Structure–system correlation identifies a gene regulatory Mediator submodule

Laurent Larivière 1,4, Martin Seizl 1,4, Sake van Wageningen 2, Susanne Röther 1, Loes van de Pasch 2, Heidi Feldmann 1, Katja Sträßer 1, Steve Hahn 3, Frank CP Holstege 2, Patrick Cramer 1,5
PMCID: PMC2279198  PMID: 18381891

Abstract

A combination of crystallography, biochemistry, and gene expression analysis identifies the coactivator subcomplex Med8C/18/20 as a functionally distinct submodule of the Mediator head module. Med8C forms a conserved α-helix that tethers Med18/20 to the Mediator. Deletion of Med8C in vivo results in dissociation of Med18/20 from Mediator and in loss of transcription activity of extracts. Deletion of med8C, med18, or med20 causes similar changes in the yeast transcriptome, establishing Med8C/18/20 as a predominantly positive, gene-specific submodule required for low transcription levels of nonactivated genes, including conjugation genes. The presented structure-based system perturbation is superior to gene deletion analysis of gene regulation.

[Keywords: Mediator of transcriptional regulation, multiprotein coactivator complex, RNA polymerase II transcription, structure–function analysis, molecular systems biology]
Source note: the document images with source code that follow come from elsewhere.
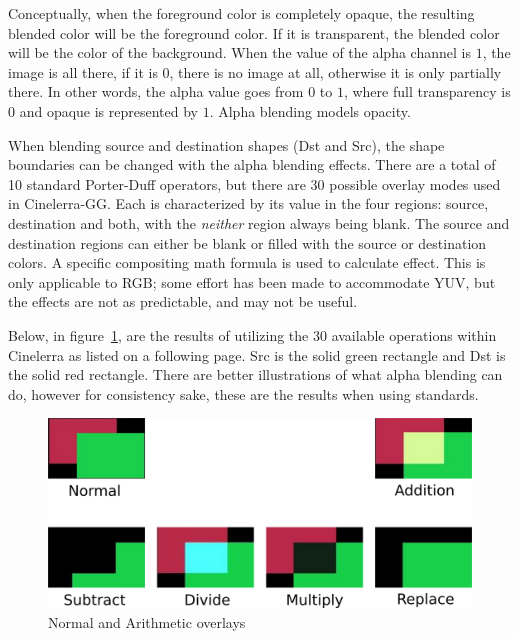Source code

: Conceptually, when the foreground color is completely opaque, the resulting blended color will be the foreground color.  If it is transparent, the blended color will be the color of the background.  When the value of the alpha channel is $1$, the image is all there, if it is $0$, there is no image at all, otherwise it is only partially there.  In other words, the alpha value goes from $0$ to $1$, where full transparency is $0$ and opaque is represented by $1$.  Alpha blending models opacity. 

When blending source and destination shapes (Dst and Src), the shape boundaries can be changed with the alpha blending effects.  There are a total of 10 standard Porter-Duff operators, but there are 30 possible overlay modes used in Cinelerra-GG.  Each is characterized by its value in the four regions: source, destination and both, with the \textit{neither} region always being blank.  The source and destination regions can either be blank or filled with the source or destination colors.  A specific compositing math formula is used to calculate effect.  This is only applicable to RGB; some effort has been made to accommodate YUV, but the effects are not as predictable, and may not be useful. 

Below, in figure~\ref{fig:normal}, are the results of utilizing the 30 available operations within Cinelerra as listed on a following page.  Src is the solid green rectangle and Dst is the solid red rectangle.  There are better illustrations of what alpha blending can do, however for consistency sake, these are the results when using standards.

\begin{figure}[htpb]
    \centering
    \includegraphics[width=0.84\linewidth]{images/normal.png}
    \caption{Normal and Arithmetic overlays}
    \label{fig:normal}
\end{figure}

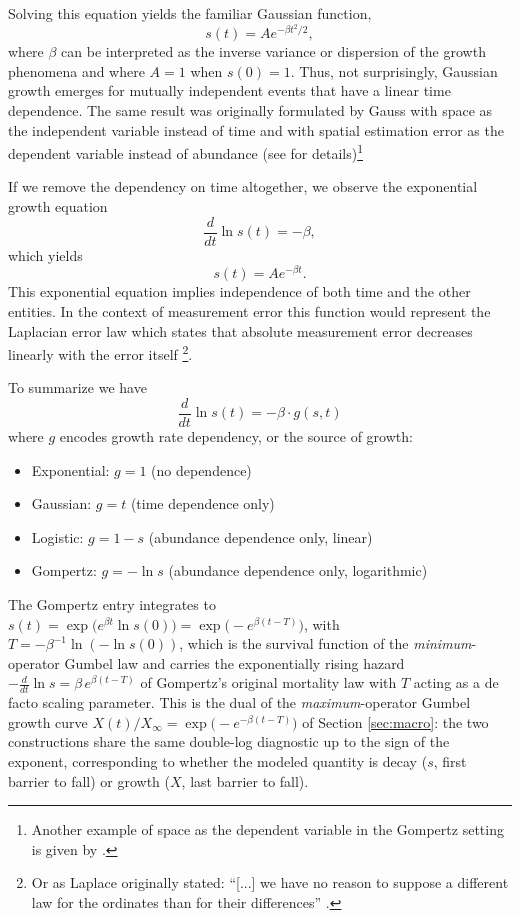 \documentclass{article}
\begin{document}
Solving this equation yields the familiar Gaussian function, 
\begin{equation}
  s(t) = A e^{ - \beta t^2 / 2},
\end{equation}
where $\beta$ can be interpreted as the inverse variance or dispersion of the growth phenomena and where $A=1$ when $s(0)=1$. Thus, not surprisingly, Gaussian growth emerges for mutually independent events that have a linear time dependence. The same result was originally formulated by Gauss with space as the independent variable instead of time and with spatial estimation error as the dependent variable instead of abundance \cite{gauss1857theory} (see \cite{stahl2006evolution} for details)\footnote{Another example of space as the dependent variable in the Gompertz setting is given by \citet{molski2003coherent}.}

If we remove the dependency on time altogether, we observe the exponential growth equation
\begin{equation}
  \frac{d}{dt}\ln s(t) = - \beta,
\end{equation}
which yields 
\begin{equation}
  s(t) = A e^{ - \beta t}.
\end{equation}
This exponential equation implies independence of both time and the other entities. In the context of measurement error this function would represent the Laplacian error law which states that absolute measurement error decreases linearly with the error itself \footnote{Or as Laplace originally stated: ``[...] we have no reason to suppose a different law for the ordinates than for their differences'' \cite{stahl2006evolution}.}. 

To summarize we have
\begin{equation}
\frac{d}{dt}\ln s(t) = -\beta \cdot g(s, t)
\end{equation}
where $g$ encodes growth rate dependency, or the source of growth:

\begin{itemize}
\item Exponential: $g = 1$ (no dependence)
\item Gaussian: $g = t$ (time dependence only)
\item Logistic: $g = 1 - s$ (abundance dependence only, linear)
\item Gompertz: $g = - \ln s$ (abundance dependence only, logarithmic)
\end{itemize}

The Gompertz entry integrates to $s(t) = \exp\!\big(e^{\beta t}\ln s(0)\big) = \exp\!\big(-e^{\beta(t - T)}\big)$, with $T = -\beta^{-1}\ln(-\ln s(0))$, which is the survival function of the \emph{minimum}-operator Gumbel law and carries the exponentially rising hazard $-\frac{d}{dt}\ln s = \beta\, e^{\beta(t-T)}$ of Gompertz's original mortality law with $T$ acting as a de facto scaling parameter. This is the dual of the \emph{maximum}-operator Gumbel growth curve $X(t)/X_\infty = \exp\!\big(-e^{-\beta(t - T)}\big)$ of Section \ref{sec:macro}: the two constructions share the same double-log diagnostic up to the sign of the exponent, corresponding to whether the modeled quantity is decay ($s$, first barrier to fall) or growth ($X$, last barrier to fall).
\end{document}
Many different transcriptional activators and repressors regulate RNA polymerase (Pol) II transcription in eukaryotic cells. These regulatory factors generally bind to upstream DNA sites and recruit large coregulatory complexes such as the Mediator (Malik and Roeder 2000; Naar et al. 2001; Bjorklund and Gustafsson 2005; Kornberg 2005). Mediator complexes were isolated from fungi, metazoans, and a plant (Boube et al. 2002; Backstrom et al. 2007). Mediator from the yeast Saccharomyces cerevisiae (Sc) is a 1-MDa complex that comprises 25 subunits, of which 11 are essential for viability and 22 are at least partially conserved among eukaryotes. Mediator promotes initiation complex assembly through contacts with activators, Pol II, and general transcription factors.
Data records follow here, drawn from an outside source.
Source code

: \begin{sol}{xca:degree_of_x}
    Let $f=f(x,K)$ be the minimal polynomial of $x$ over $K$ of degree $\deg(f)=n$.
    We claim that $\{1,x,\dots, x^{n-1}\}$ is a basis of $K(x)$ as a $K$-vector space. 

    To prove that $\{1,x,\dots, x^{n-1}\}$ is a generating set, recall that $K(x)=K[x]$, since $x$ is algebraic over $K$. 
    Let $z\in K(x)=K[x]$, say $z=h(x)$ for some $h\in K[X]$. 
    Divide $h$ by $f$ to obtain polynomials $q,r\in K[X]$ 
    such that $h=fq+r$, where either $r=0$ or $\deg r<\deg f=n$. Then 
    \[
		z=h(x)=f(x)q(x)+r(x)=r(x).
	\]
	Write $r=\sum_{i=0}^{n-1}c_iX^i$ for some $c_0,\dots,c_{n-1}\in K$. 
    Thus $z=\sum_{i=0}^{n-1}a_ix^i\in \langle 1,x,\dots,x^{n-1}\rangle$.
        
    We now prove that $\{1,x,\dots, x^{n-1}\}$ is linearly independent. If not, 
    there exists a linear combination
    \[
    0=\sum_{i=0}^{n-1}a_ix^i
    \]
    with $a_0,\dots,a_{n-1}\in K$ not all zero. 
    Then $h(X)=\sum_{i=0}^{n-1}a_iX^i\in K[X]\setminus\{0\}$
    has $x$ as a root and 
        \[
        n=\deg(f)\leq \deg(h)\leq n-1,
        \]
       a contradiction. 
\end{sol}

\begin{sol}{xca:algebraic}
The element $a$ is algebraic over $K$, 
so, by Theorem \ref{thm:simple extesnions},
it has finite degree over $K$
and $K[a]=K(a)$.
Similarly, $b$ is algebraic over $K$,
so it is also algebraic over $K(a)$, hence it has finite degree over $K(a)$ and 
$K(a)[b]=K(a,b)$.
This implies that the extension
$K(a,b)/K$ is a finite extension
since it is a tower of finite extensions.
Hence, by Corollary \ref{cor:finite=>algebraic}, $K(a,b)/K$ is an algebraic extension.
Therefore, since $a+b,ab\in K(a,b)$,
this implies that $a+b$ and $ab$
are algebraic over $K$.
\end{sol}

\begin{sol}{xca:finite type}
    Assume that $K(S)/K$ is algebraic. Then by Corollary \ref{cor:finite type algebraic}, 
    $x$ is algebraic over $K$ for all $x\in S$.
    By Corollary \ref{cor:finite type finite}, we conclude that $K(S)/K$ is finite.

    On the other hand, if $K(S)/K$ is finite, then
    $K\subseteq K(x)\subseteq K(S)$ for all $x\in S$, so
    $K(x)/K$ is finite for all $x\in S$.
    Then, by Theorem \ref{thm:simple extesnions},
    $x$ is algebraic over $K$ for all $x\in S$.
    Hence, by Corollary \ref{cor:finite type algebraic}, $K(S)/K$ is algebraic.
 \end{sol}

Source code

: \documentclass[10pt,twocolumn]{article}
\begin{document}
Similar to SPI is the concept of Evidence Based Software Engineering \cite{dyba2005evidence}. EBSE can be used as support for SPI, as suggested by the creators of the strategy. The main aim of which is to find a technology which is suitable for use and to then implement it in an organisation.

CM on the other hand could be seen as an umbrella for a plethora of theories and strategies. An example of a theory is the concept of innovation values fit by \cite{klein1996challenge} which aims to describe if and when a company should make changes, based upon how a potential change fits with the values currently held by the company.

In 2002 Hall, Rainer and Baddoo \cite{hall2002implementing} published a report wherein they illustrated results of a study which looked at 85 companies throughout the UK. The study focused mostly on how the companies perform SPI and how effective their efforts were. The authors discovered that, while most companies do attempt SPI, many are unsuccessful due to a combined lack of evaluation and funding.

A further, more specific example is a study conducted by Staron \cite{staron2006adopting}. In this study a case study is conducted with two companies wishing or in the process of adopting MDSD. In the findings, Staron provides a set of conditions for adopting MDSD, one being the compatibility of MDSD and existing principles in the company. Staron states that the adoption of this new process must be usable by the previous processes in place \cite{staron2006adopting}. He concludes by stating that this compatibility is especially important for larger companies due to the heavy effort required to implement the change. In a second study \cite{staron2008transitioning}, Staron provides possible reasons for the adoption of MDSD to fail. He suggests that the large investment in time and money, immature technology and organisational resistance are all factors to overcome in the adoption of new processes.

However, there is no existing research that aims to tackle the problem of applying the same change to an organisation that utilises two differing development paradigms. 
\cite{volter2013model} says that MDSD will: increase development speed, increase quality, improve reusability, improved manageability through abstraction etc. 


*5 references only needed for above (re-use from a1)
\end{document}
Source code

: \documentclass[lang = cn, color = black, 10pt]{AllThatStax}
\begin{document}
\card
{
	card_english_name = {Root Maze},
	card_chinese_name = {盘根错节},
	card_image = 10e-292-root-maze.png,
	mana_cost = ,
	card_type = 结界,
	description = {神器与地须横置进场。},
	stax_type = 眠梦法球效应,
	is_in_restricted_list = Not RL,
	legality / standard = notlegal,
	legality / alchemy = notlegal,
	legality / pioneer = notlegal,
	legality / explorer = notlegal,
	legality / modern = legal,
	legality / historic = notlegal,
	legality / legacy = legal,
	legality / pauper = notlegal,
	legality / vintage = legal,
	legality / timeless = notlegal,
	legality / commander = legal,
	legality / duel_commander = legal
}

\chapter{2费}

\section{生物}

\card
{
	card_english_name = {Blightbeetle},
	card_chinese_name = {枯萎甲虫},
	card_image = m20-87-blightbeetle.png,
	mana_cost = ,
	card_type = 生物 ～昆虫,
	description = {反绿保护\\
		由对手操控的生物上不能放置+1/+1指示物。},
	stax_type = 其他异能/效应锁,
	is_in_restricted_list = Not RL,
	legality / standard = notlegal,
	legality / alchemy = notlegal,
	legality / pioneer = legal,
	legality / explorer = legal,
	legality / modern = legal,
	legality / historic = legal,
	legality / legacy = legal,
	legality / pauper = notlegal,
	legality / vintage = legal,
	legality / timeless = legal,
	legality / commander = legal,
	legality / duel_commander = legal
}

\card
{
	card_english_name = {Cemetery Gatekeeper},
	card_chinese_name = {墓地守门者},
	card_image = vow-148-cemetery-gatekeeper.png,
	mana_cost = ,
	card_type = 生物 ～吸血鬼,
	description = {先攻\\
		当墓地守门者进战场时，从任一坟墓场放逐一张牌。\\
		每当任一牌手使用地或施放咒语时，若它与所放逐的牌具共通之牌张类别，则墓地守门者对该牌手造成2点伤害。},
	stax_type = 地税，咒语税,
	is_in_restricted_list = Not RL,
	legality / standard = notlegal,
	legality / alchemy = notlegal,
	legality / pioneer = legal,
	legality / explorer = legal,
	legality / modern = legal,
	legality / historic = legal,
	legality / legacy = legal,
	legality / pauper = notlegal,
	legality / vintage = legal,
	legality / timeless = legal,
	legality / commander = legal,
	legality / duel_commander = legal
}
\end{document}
Mediator subunits reside in different modules named head, middle, tail, and kinase modules (Dotson et al. 2000; Kang et al. 2001). Apparently the Mediator modules are required for the regulation of different subsets of genes. Gene deletion studies implicated the middle module in regulating HSP genes and low-iron response genes, the tail module in regulating HSP and OXPHOS genes, and the kinase module in regulating genes required during nutrient starvation (Holstege et al. 1998; Beve et al. 2005; van de Peppel et al. 2005; Singh et al. 2006).
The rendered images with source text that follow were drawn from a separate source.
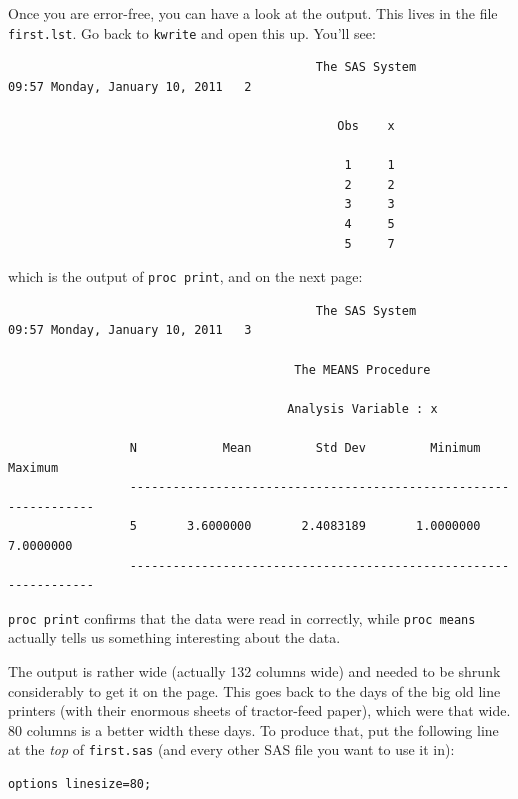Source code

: \documentclass[11pt]{article}
\begin{document}
Once you are error-free, you can have a look at the output. This lives
in the file \texttt{first.lst}. Go back to \texttt{kwrite} and open
this up. You'll see:

\filbreak
{\footnotesize
\begin{verbatim}
                                           The SAS System         09:57 Monday, January 10, 2011   2

                                              Obs    x

                                               1     1
                                               2     2
                                               3     3
                                               4     5
                                               5     7
\end{verbatim}
}
\filbreak

which is the output of \verb-proc print-, and on the next page:

\filbreak
{\footnotesize
\begin{verbatim}
                                           The SAS System         09:57 Monday, January 10, 2011   3

                                        The MEANS Procedure

                                       Analysis Variable : x

                 N            Mean         Std Dev         Minimum         Maximum
                 -----------------------------------------------------------------
                 5       3.6000000       2.4083189       1.0000000       7.0000000
                 -----------------------------------------------------------------
\end{verbatim}
}
\filbreak

\verb-proc print- confirms that the data were read in correctly, while
\verb-proc means- actually tells us something interesting about the data.

The output is rather wide (actually 132 columns wide) and needed to be
shrunk considerably to get it on the page. This goes back to the days
of the big old line printers (with their enormous sheets of
tractor-feed paper), which were that wide. 80 columns is a better
width these days. To produce that, put the following line at the
\emph{top} of \texttt{first.sas} (and every other SAS file you want to
use it in):

\begin{verbatim}
options linesize=80;
\end{verbatim}
\end{document}
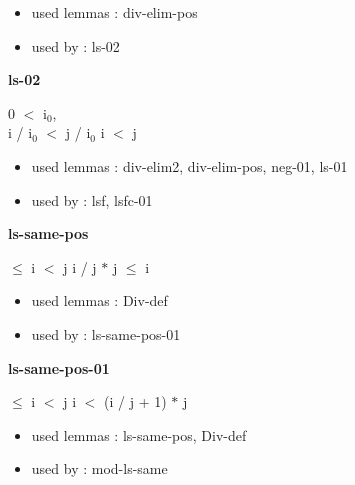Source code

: \documentclass[a4paper]{article}
\begin{document}
\begin{itemize}


\item       used lemmas  : div-elim-pos
\item       used by      : ls-02

\end{itemize}

\medskip

\bigskip

{\large\bf ls-02}

\medskip

0 $<$ $\mbox{i}_{0}$, \\
i / $\mbox{i}_{0}$ $<$ j / $\mbox{i}_{0}$ \Fol i $<$ j

\begin{itemize}


\item       used lemmas  : div-elim2, div-elim-pos, neg-01, ls-01
\item       used by      : lsf, lsfc-01

\end{itemize}

\medskip

\bigskip

{\large\bf ls-same-pos}

\medskip

  $\le$ i  $<$ j \Imp i / j $*$ j $\le$ i

\begin{itemize}


\item       used lemmas  : Div-def
\item       used by      : ls-same-pos-01

\end{itemize}

\medskip

\bigskip

{\large\bf ls-same-pos-01}

\medskip

  $\le$ i  $<$ j \Imp i $<$ (i / j + 1) $*$ j

\begin{itemize}


\item       used lemmas  : ls-same-pos, Div-def
\item       used by      : mod-ls-same

\end{itemize}

\medskip
\end{document}
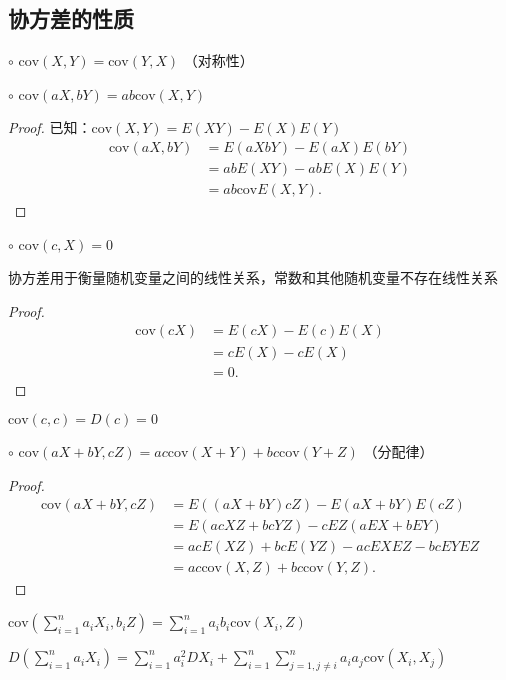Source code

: \subsection{协方差的性质}%
\label{sub:协方差的性质}
$\circ$ $\text{cov}\left( X,Y \right) =\text{cov}\left( Y,X \right) $ （对称性）

$\circ$ $\text{cov}\left( aX,bY \right) =ab\text{cov}\left( X,Y \right) $ 
\begin{proof}
    已知：$\text{cov}\left( X,Y \right) =E\left( XY \right) -E\left( X \right) E\left( Y \right) $
    \begin{align*}
        \text{cov}\left( aX,bY \right) &=E\left( aXbY \right) -E\left( aX \right) E\left( bY \right) \\
        &= abE\left( XY \right) -abE\left( X \right) E\left( Y \right)  \\
        &= ab\text{cov}E\left( X,Y \right)
    .\end{align*}
\end{proof}

$\circ$ $\text{cov}\left( c,X \right) =0$ 
\begin{notation}
    协方差用于衡量随机变量之间的线性关系，常数和其他随机变量不存在线性关系
\end{notation}
\begin{proof}
    \begin{align*}
        \text{cov}\left( cX \right) &= E\left( cX \right) -E\left( c \right) E\left( X \right)  \\
        &= cE\left( X \right) -cE\left( X \right)  \\
        &= 0
    .\end{align*}
\end{proof}
\begin{notation}
    $\text{cov}\left( c,c \right) =D\left( c \right) =0$
\end{notation}

$\circ$ $\text{cov}\left( aX+bY ,cZ\right) =ac\text{cov}\left( X+Y \right) +bc\text{cov}\left( Y+Z \right) $ （分配律）
\begin{proof}
    \begin{align*}
        \text{cov}\left( aX+bY,cZ \right) &=E\left( \left( aX+bY \right) cZ \right) -E\left( aX+bY \right) E\left( cZ \right) \\
        &= E\left( acXZ+bcYZ \right) -cEZ\left( aEX+bEY \right)  \\
        &= acE\left( XZ \right) +bcE\left( YZ \right) -acEXEZ-bcEYEZ \\
        &= ac\text{cov}\left( X,Z \right) +bc\text{cov}\left( Y,Z \right)
    .\end{align*}
\end{proof}
\begin{notation}
    ${\text{cov}\left( \sum_{i=1}^{n}a_iX_i,b_iZ\right) =\sum_{i=1}^{n} a_ib_i\text{cov}\left( X_i,Z \right) }$
\end{notation}
\begin{notation}
    ${D\left( \sum_{i=1}^{n} a_iX_i \right) =\sum_{i=1}^{n} a_i^2DX_i+\sum_{i=1}^{n} \sum_{j=1,j\neq i}^{n} a_ia_j\text{cov}\left( X_i,X_j \right) }$
\end{notation}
The Mediator head module is important for initiation complex assembly, stimulates basal transcription, and is necessary for activated transcription (Ranish et al. 1999; Takagi et al. 2006). The head module contains subunits Med6, Med8, Med11, Med17, Med18, Med20, and Med22, which are conserved from yeast to human. Head subunits are essential for yeast viability, except for Med18 and Med20 (Koleske et al. 1992; Thompson et al. 1993; Lariviere et al. 2006). In vitro, Med18 and Med20 are required for formation of a stable initiation complex, for efficient basal transcription, and for activated transcription (Thompson et al. 1993; Lee et al. 1999; Ranish et al. 1999). In vivo, Med18 and Med20 regulate transcription of the same subset of genes and have a mainly positive function (van de Peppel et al. 2005).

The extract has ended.